* Directions
Each line of the data has to be written out again exactly as shown.

[Dataset items]
——

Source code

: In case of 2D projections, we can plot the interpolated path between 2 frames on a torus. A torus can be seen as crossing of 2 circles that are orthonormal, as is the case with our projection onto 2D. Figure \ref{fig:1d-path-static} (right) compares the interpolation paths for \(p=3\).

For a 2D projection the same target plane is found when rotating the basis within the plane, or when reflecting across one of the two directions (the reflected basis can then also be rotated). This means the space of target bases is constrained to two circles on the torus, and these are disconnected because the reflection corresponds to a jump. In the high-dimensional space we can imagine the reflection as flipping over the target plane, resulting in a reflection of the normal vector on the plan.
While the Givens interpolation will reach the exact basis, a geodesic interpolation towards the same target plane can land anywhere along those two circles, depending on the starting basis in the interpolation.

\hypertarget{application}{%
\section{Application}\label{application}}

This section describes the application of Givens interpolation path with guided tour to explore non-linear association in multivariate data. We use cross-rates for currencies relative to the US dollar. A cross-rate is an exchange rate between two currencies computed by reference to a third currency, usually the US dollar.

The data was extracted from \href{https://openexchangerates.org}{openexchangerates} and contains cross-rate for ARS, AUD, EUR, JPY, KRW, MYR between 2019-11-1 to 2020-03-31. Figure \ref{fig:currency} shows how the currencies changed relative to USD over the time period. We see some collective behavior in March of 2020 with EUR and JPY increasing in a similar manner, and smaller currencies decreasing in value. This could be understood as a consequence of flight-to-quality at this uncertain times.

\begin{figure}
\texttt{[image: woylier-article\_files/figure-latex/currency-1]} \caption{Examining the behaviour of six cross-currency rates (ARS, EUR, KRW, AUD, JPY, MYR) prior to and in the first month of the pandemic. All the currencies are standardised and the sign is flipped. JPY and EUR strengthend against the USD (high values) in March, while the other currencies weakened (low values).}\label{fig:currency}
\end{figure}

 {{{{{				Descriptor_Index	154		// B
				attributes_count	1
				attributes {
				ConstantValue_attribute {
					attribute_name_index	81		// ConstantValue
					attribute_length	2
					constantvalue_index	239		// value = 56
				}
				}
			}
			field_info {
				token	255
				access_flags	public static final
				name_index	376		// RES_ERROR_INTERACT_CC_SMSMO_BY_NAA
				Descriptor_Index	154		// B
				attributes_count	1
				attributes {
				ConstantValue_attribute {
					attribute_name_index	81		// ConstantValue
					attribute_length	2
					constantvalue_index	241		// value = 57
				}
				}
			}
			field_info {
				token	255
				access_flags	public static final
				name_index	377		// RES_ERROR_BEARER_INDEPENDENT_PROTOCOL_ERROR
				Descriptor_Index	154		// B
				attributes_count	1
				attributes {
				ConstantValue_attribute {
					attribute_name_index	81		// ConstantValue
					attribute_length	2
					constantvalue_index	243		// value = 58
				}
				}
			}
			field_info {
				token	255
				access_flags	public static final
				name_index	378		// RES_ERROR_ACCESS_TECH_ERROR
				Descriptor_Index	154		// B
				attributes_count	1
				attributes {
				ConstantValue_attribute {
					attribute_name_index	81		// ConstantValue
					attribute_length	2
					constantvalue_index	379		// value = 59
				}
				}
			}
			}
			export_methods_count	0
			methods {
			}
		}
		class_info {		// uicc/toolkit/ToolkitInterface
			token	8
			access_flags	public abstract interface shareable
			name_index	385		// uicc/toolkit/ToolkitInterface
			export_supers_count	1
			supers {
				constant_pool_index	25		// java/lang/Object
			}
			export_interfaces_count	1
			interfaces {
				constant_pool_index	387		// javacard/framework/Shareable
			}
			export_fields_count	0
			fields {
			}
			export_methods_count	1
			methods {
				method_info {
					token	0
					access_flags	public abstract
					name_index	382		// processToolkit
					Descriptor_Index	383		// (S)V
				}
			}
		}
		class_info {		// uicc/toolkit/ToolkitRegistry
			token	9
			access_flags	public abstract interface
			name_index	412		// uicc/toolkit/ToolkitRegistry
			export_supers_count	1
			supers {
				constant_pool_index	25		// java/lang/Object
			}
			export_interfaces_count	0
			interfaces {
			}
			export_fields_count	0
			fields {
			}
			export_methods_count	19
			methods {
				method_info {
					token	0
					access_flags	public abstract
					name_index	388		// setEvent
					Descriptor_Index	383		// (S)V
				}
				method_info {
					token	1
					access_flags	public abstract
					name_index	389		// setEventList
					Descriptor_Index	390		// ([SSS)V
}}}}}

——

* Answer to this problem
Source code

: In case of 2D projections, we can plot the interpolated path between 2 frames on a torus. A torus can be seen as crossing of 2 circles that are orthonormal, as is the case with our projection onto 2D. Figure \ref{fig:1d-path-static} (right) compares the interpolation paths for \(p=3\).

For a 2D projection the same target plane is found when rotating the basis within the plane, or when reflecting across one of the two directions (the reflected basis can then also be rotated). This means the space of target bases is constrained to two circles on the torus, and these are disconnected because the reflection corresponds to a jump. In the high-dimensional space we can imagine the reflection as flipping over the target plane, resulting in a reflection of the normal vector on the plan.
While the Givens interpolation will reach the exact basis, a geodesic interpolation towards the same target plane can land anywhere along those two circles, depending on the starting basis in the interpolation.

\hypertarget{application}{%
\section{Application}\label{application}}

This section describes the application of Givens interpolation path with guided tour to explore non-linear association in multivariate data. We use cross-rates for currencies relative to the US dollar. A cross-rate is an exchange rate between two currencies computed by reference to a third currency, usually the US dollar.

The data was extracted from \href{https://openexchangerates.org}{openexchangerates} and contains cross-rate for ARS, AUD, EUR, JPY, KRW, MYR between 2019-11-1 to 2020-03-31. Figure \ref{fig:currency} shows how the currencies changed relative to USD over the time period. We see some collective behavior in March of 2020 with EUR and JPY increasing in a similar manner, and smaller currencies decreasing in value. This could be understood as a consequence of flight-to-quality at this uncertain times.

\begin{figure}
\texttt{[image: woylier-article\_files/figure-latex/currency-1]} \caption{Examining the behaviour of six cross-currency rates (ARS, EUR, KRW, AUD, JPY, MYR) prior to and in the first month of the pandemic. All the currencies are standardised and the sign is flipped. JPY and EUR strengthend against the USD (high values) in March, while the other currencies weakened (low values).}\label{fig:currency}
\end{figure}

 {{{{{				Descriptor_Index	154		// B
				attributes_count	1
				attributes {
				ConstantValue_attribute {
					attribute_name_index	81		// ConstantValue
					attribute_length	2
					constantvalue_index	239		// value = 56
				}
				}
			}
			field_info {
				token	255
				access_flags	public static final
				name_index	376		// RES_ERROR_INTERACT_CC_SMSMO_BY_NAA
				Descriptor_Index	154		// B
				attributes_count	1
				attributes {
				ConstantValue_attribute {
					attribute_name_index	81		// ConstantValue
					attribute_length	2
					constantvalue_index	241		// value = 57
				}
				}
			}
			field_info {
				token	255
				access_flags	public static final
				name_index	377		// RES_ERROR_BEARER_INDEPENDENT_PROTOCOL_ERROR
				Descriptor_Index	154		// B
				attributes_count	1
				attributes {
				ConstantValue_attribute {
					attribute_name_index	81		// ConstantValue
					attribute_length	2
					constantvalue_index	243		// value = 58
				}
				}
			}
			field_info {
				token	255
				access_flags	public static final
				name_index	378		// RES_ERROR_ACCESS_TECH_ERROR
				Descriptor_Index	154		// B
				attributes_count	1
				attributes {
				ConstantValue_attribute {
					attribute_name_index	81		// ConstantValue
					attribute_length	2
					constantvalue_index	379		// value = 59
				}
				}
			}
			}
			export_methods_count	0
			methods {
			}
		}
		class_info {		// uicc/toolkit/ToolkitInterface
			token	8
			access_flags	public abstract interface shareable
			name_index	385		// uicc/toolkit/ToolkitInterface
			export_supers_count	1
			supers {
				constant_pool_index	25		// java/lang/Object
			}
			export_interfaces_count	1
			interfaces {
				constant_pool_index	387		// javacard/framework/Shareable
			}
			export_fields_count	0
			fields {
			}
			export_methods_count	1
			methods {
				method_info {
					token	0
					access_flags	public abstract
					name_index	382		// processToolkit
					Descriptor_Index	383		// (S)V
				}
			}
		}
		class_info {		// uicc/toolkit/ToolkitRegistry
			token	9
			access_flags	public abstract interface
			name_index	412		// uicc/toolkit/ToolkitRegistry
			export_supers_count	1
			supers {
				constant_pool_index	25		// java/lang/Object
			}
			export_interfaces_count	0
			interfaces {
			}
			export_fields_count	0
			fields {
			}
			export_methods_count	19
			methods {
				method_info {
					token	0
					access_flags	public abstract
					name_index	388		// setEvent
					Descriptor_Index	383		// (S)V
				}
				method_info {
					token	1
					access_flags	public abstract
					name_index	389		// setEventList
					Descriptor_Index	390		// ([SSS)V
}}}}}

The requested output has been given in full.